Wednesday, January 14, 2009

Patrick McGoohan, RIP

Another icon passes on.

Patrick McGoohan is probably best known to contemporary audiences for his deliciously wicked turn as King Edward "Longshanks" in Mel Gibson's Braveheart, but for many his definitive role came much earlier, either as the heroic John Drake in the Brit-American TV show Danger Man, or even more likely, as the enigmatic Number Six, former secret agent trapped by unknown enemies, in the classic British series The Prisoner.

One of the most memorable and visually-arresting shows to emerge from its era, The Prisoner's scant seventeen episodes created such a lasting mythology that much of its uniquely '60s iconography is easily recognizable even to those who may be unaware of the original source.
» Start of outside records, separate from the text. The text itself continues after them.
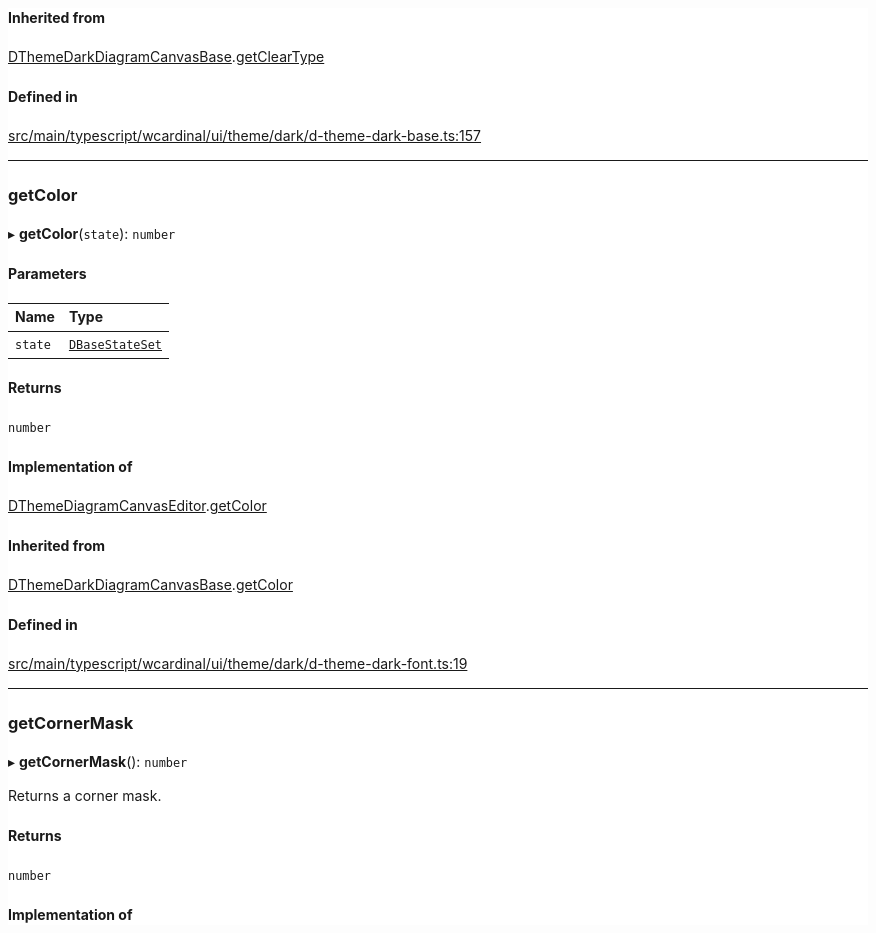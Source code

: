 #### Inherited from

[DThemeDarkDiagramCanvasBase](DThemeDarkDiagramCanvasBase.md).[getClearType](DThemeDarkDiagramCanvasBase.md#getcleartype)

#### Defined in

[src/main/typescript/wcardinal/ui/theme/dark/d-theme-dark-base.ts:157](https://github.com/winter-cardinal/winter-cardinal-ui/blob/v0.194.0/src/main/typescript/wcardinal/ui/theme/dark/d-theme-dark-base.ts#L157)

___

### getColor

▸ **getColor**(`state`): `number`

#### Parameters

| Name | Type |
| :------ | :------ |
| `state` | [`DBaseStateSet`](../interfaces/DBaseStateSet.md) |

#### Returns

`number`

#### Implementation of

[DThemeDiagramCanvasEditor](../interfaces/DThemeDiagramCanvasEditor.md).[getColor](../interfaces/DThemeDiagramCanvasEditor.md#getcolor)

#### Inherited from

[DThemeDarkDiagramCanvasBase](DThemeDarkDiagramCanvasBase.md).[getColor](DThemeDarkDiagramCanvasBase.md#getcolor)

#### Defined in

[src/main/typescript/wcardinal/ui/theme/dark/d-theme-dark-font.ts:19](https://github.com/winter-cardinal/winter-cardinal-ui/blob/v0.194.0/src/main/typescript/wcardinal/ui/theme/dark/d-theme-dark-font.ts#L19)

___

### getCornerMask

▸ **getCornerMask**(): `number`

Returns a corner mask.

#### Returns

`number`

#### Implementation of

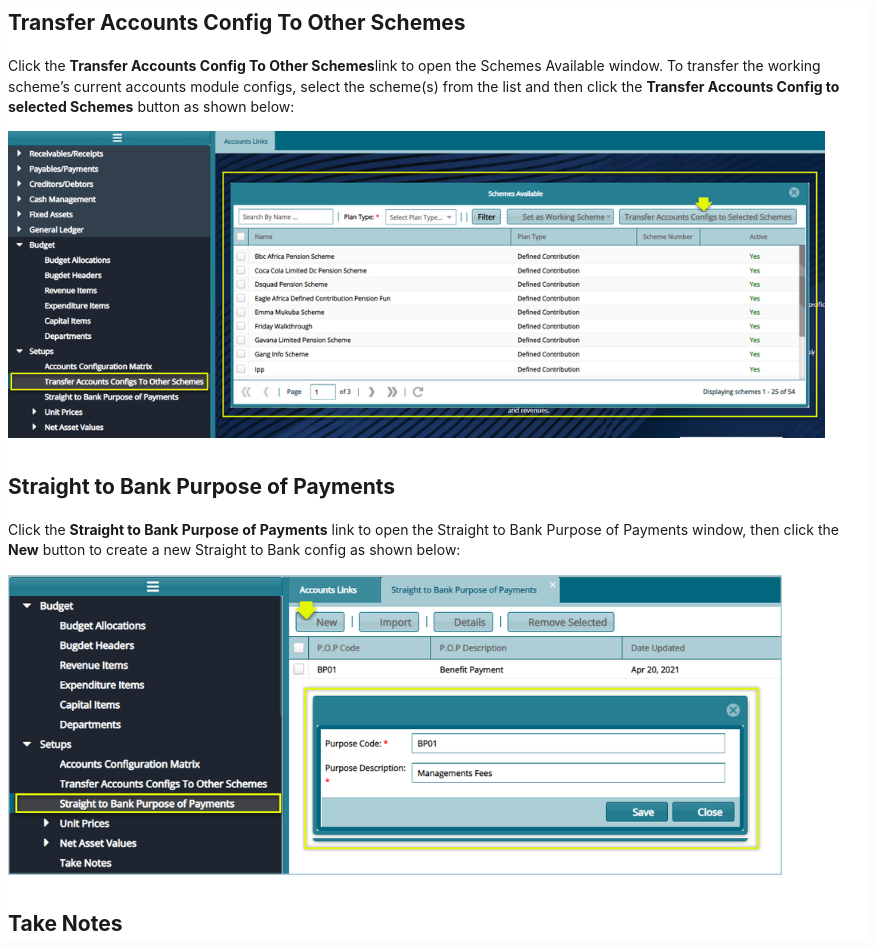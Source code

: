 ## Transfer Accounts Config To Other Schemes

Click the **Transfer Accounts Config To Other Schemes**link to open the Schemes Available window. To transfer the working scheme’s current accounts module configs, select the scheme(s) from the list and then click the **Transfer Accounts Config to selected Schemes**  button as shown below:

<img  alt="Setups menu " width="95%" height="auto"  class="center"  src="../.vuepress/public/img/media5/bdg10.png">


## Straight to Bank Purpose of Payments

Click the **Straight to Bank Purpose of Payments** link to open the Straight to Bank Purpose of Payments window, then click the **New** button to create a new Straight to Bank config as shown below:

<img  alt="Setups menu " width="90%" height="auto"  class="center"  src="../.vuepress/public/img/media5/bdg11.png">


## Take Notes
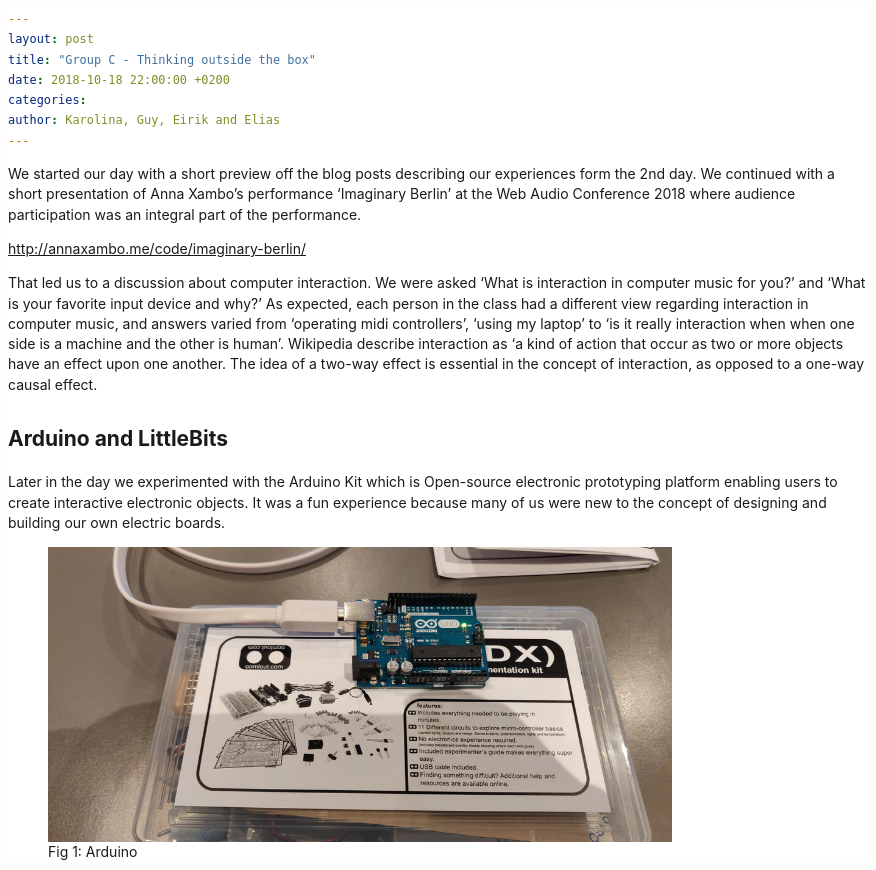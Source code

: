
 ```yaml
---
layout: post
title: "Group C - Thinking outside the box"
date: 2018-10-18 22:00:00 +0200
categories:
author: Karolina, Guy, Eirik and Elias
---
```


We started our day with a short preview off the blog posts describing our experiences form the 2nd day. We continued with a short presentation of Anna Xambo’s performance ‘Imaginary Berlin’ at the Web Audio Conference 2018 where audience participation was an integral part of the performance.

http://annaxambo.me/code/imaginary-berlin/

That led us to a discussion about computer interaction. We were asked ‘What is interaction in computer music for you?’ and ‘What is your favorite input device and why?’
As expected, each person in the class had a different view regarding interaction in computer music, and answers varied from ‘operating midi controllers’, ‘using my laptop’ to ‘is it really interaction when when one side is a machine and the other is human’.
Wikipedia describe interaction as ‘a kind of action that occur as two or more objects have an effect upon one another. The idea of a two-way effect is essential in the concept of interaction, as opposed to a one-way causal effect.

## Arduino and LittleBits
Later in the day we experimented with the Arduino Kit which is Open-source electronic prototyping platform enabling users to create interactive electronic objects. It was a fun experience because many of us were new to the concept of designing and building our own electric boards.

<figure>
<img src="/assets/img/Arduino.jpg" alt="Arduino" width="80%" align="middle"/>
<figcaption>Fig 1: Arduino </figcaption>
</figure>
Although McGoohan didn't create the initial concept, he did shepard it as both star and producer, and is largely responsible for the subversive, anti-establishment tone it struck, quite revolutionary for its time. Indeed, McGoohan's indignant proclamation to his captors that he would "not be pushed, filed, stamped, indexed, briefed, debriefed or numbered," emerged as something of a personal mantra over the years.

Although there had been rumblings over the years of a new take on The Prisoner, some with McGoohan's involvement and some without, it wasn't until this year's just-announced miniseries version on A&E, with Jim Caviezel as the titular captive and Ian McKellen as his persecutor, that anything crystalized. It's just a shame that Patrick McGoohan won't be around to give the new version his blessing.